La vida en el pueblo estaba empezando a resultar demasiado monótona y aburrida, trabajar en la ciudad y vivir con sus padres había sido su decisión y tampoco se arrepentía, aunque sí creía que debía cambiar algo para completar su vida, para hacer como sus amigas. Poco a poco se había ido quedando bastante sola para casi todo, para quedar por las tardes y dar un paseo hasta el pinar, para acercarse a la ciudad e ir al cine y luego a cenar, para todo lo que hacía cuando estudiaba en la universidad y sus amigas todavía no habían hecho lo que solían hacer las chicas veinteañeras del pueblo si no estudiaban: echarse un novio de allí o de los alrededores, casarse, quedarse a vivir con sus padres o con los suegros mientras acababan de construir su casa en algún terreno de una u otra familia y tener hijos, plan que sus amigas acabaron cumpliendo pocos años después y Marimar se había quedado bastante sola. Sola para casi todo. En eso pensaba mientras ayudaba a su madre a limpiar de verdolagas la parte delantera del jardín. La tarea era sencilla: aprovechar la humedad debida a las recientes lluvias para arrancar de raíz las plantas y dejarlas dadas la vuelta; eran unas plantas especialmente resistentes, aguantaban varios días arrancadas gracias a sus rollizos tallos y volvían a agarrar si su raíz tocaba de nuevo el suelo. Era junio. Marimar se acordaba ahora de las muchas veces que su abuelo decía que, cuando quitaban las verdolagas de las huertas hace años, las amontonaban en las cunetas o en los propios caminos para que no volvieran a agarrar.
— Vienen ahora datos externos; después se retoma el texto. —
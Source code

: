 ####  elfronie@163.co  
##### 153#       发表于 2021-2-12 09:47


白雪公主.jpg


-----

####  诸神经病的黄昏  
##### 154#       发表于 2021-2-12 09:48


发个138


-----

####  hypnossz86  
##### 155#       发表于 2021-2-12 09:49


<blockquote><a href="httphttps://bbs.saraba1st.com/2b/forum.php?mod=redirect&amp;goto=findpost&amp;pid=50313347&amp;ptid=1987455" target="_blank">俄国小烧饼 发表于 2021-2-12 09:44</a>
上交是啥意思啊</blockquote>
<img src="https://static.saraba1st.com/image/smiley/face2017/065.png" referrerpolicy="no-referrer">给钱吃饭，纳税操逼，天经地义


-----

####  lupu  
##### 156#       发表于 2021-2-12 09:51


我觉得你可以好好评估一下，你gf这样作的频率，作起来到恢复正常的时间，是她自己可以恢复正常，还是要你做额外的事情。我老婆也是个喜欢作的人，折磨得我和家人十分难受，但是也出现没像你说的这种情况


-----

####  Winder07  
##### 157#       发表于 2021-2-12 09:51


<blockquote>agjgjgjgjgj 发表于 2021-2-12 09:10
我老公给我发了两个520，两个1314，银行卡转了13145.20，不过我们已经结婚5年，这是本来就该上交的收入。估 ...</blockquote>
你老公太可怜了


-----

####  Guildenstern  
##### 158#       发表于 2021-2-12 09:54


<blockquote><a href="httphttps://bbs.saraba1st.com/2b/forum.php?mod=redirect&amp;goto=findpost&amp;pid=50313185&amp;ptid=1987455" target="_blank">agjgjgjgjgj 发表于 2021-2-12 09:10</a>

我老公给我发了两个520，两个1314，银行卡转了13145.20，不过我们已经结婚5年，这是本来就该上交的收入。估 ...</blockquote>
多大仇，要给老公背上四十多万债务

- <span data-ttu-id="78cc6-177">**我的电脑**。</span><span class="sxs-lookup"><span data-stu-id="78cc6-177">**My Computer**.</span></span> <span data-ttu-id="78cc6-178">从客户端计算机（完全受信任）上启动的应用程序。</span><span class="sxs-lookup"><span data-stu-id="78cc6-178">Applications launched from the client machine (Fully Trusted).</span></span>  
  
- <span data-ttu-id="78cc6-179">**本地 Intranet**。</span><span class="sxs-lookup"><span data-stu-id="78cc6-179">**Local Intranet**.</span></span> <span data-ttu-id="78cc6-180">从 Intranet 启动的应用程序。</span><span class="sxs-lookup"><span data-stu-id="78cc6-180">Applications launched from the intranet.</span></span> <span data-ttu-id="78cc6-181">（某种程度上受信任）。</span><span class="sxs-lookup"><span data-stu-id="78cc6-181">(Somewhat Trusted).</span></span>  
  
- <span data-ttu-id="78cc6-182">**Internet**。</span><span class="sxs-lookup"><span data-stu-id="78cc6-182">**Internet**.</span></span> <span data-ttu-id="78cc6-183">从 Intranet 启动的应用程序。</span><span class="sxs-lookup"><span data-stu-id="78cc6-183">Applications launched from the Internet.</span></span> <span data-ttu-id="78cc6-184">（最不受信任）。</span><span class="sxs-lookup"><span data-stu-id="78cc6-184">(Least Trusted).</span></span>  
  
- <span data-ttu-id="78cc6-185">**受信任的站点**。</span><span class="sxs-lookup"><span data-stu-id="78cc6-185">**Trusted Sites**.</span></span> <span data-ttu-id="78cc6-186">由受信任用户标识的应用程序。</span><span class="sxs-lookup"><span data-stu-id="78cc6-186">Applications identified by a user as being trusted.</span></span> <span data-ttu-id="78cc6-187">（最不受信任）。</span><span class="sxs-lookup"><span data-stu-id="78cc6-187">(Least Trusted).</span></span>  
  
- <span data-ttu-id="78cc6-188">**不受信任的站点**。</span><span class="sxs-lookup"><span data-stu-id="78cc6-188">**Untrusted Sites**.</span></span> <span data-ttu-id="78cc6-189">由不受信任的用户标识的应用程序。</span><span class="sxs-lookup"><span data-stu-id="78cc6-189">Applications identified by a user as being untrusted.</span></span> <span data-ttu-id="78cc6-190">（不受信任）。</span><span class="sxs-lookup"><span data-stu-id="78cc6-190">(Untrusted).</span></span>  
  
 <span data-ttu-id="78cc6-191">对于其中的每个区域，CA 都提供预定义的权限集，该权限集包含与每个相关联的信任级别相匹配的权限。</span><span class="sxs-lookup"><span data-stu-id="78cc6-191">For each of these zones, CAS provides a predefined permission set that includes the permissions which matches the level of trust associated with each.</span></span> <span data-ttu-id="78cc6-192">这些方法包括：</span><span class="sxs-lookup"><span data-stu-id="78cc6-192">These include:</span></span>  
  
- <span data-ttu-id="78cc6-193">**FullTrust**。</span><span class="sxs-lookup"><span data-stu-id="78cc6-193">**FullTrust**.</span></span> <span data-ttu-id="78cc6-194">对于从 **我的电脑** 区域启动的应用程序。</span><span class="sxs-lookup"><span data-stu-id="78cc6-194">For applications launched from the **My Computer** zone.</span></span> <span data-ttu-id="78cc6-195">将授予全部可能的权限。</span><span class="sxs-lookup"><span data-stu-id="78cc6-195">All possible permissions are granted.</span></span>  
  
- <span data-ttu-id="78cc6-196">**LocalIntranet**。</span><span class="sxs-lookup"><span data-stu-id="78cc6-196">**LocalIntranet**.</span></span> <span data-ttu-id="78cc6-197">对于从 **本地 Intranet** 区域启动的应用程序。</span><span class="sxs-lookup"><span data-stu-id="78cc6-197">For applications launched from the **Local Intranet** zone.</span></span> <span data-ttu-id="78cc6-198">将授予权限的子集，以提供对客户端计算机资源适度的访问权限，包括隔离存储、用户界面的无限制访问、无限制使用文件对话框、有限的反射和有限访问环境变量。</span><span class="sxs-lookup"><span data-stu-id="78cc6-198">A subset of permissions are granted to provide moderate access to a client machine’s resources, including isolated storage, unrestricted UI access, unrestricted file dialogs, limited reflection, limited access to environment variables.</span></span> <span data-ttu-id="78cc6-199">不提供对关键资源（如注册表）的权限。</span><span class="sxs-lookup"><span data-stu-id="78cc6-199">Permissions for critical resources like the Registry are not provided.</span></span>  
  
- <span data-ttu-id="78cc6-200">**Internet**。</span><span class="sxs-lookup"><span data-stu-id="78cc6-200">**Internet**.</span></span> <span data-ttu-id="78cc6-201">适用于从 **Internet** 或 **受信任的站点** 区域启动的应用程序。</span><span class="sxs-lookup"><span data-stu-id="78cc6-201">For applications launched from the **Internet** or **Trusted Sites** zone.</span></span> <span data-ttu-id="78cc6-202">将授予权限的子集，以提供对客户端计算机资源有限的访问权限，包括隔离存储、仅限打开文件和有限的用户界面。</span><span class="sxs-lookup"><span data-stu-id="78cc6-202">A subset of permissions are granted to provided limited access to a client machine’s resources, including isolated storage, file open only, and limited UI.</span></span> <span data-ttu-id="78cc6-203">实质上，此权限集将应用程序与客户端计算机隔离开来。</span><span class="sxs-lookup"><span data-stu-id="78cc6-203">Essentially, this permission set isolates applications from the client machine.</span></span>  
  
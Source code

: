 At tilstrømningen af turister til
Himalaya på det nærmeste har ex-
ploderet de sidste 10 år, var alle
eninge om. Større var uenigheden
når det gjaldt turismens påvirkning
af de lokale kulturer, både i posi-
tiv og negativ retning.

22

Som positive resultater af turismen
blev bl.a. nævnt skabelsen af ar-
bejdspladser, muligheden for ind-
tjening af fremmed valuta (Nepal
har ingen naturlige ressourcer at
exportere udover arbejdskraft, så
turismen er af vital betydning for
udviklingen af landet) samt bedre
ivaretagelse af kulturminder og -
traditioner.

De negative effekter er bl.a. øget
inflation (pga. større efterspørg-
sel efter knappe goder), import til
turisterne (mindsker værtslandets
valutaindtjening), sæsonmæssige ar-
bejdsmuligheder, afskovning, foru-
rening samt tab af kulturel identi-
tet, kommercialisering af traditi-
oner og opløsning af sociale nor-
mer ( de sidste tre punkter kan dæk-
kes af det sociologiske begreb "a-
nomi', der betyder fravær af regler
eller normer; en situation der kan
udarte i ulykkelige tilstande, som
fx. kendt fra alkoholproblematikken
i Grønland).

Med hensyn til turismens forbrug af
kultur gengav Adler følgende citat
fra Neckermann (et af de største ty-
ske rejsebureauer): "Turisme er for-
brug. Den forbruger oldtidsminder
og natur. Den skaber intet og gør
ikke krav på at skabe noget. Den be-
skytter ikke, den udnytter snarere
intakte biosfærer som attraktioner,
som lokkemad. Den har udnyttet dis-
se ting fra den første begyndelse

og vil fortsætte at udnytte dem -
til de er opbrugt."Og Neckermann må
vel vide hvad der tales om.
Pegatina en la impresora, pegatina en el calendario de pared, pegatina en la caja de cartón donde había metido los últimos informes, los libros de normativa y los formularios para la entrega de los equipos de protección individual (papeles, papeles y papeles; la mitad acabaría sobrando, pero su jefe había pedido que los llevara desde el principio), pegatina en la cajonera metálica de cuatro alturas, pegatina en el mapa enmarcado en el que estaba representada mediante varios colores y grosores la red eléctrica nacional de muy alta, alta y media tensión, pegatina incluso en el perchero (idea genial que acababa de tener ahora mismo; resultaría útil), pegatina incluso en su propio abrigo de alta visibilidad; no hacía falta pegatina en la mesa ni en la silla, según el jefe era lo único que había allí además de una puerta y tres ventanas. Las instrucciones transmitidas por la secretaria del director eran claras: escribe tu nombre en las pegatinas de la empresa de mudanza y pégalas en todo aquello que se deba que llevar allí, los de la mudanza se encargarían el sábado por la mañana. Pablo había sido un empleado muy eficiente desde su incorporación a la empresa hacía ya casi 8 años, recién salido de la carrera. Carne fresca. A mediados del año pasado la empresa vio la necesidad de desplazar personal técnico y de gestión intermedia a la planta de B., municipio ubicado en su provincia natal; no es que fuera la oportunidad de su vida ya que implicada dejar de vivir en la capital y tener la oficina en un contenedor de obra, pero no tendría que pagar el alquiler de la vivienda porque se lo pagaba la empresa, podría tener una vida más tranquila, dedicaría menos tiempo a conducir y estaría más cerca del campo para salir con la bici, una de sus grandes pasiones. Además, su actual alquiler había subido desde primeros de año y gastar la mitad del sueldo en pagarlo empezaba a ser insostenible.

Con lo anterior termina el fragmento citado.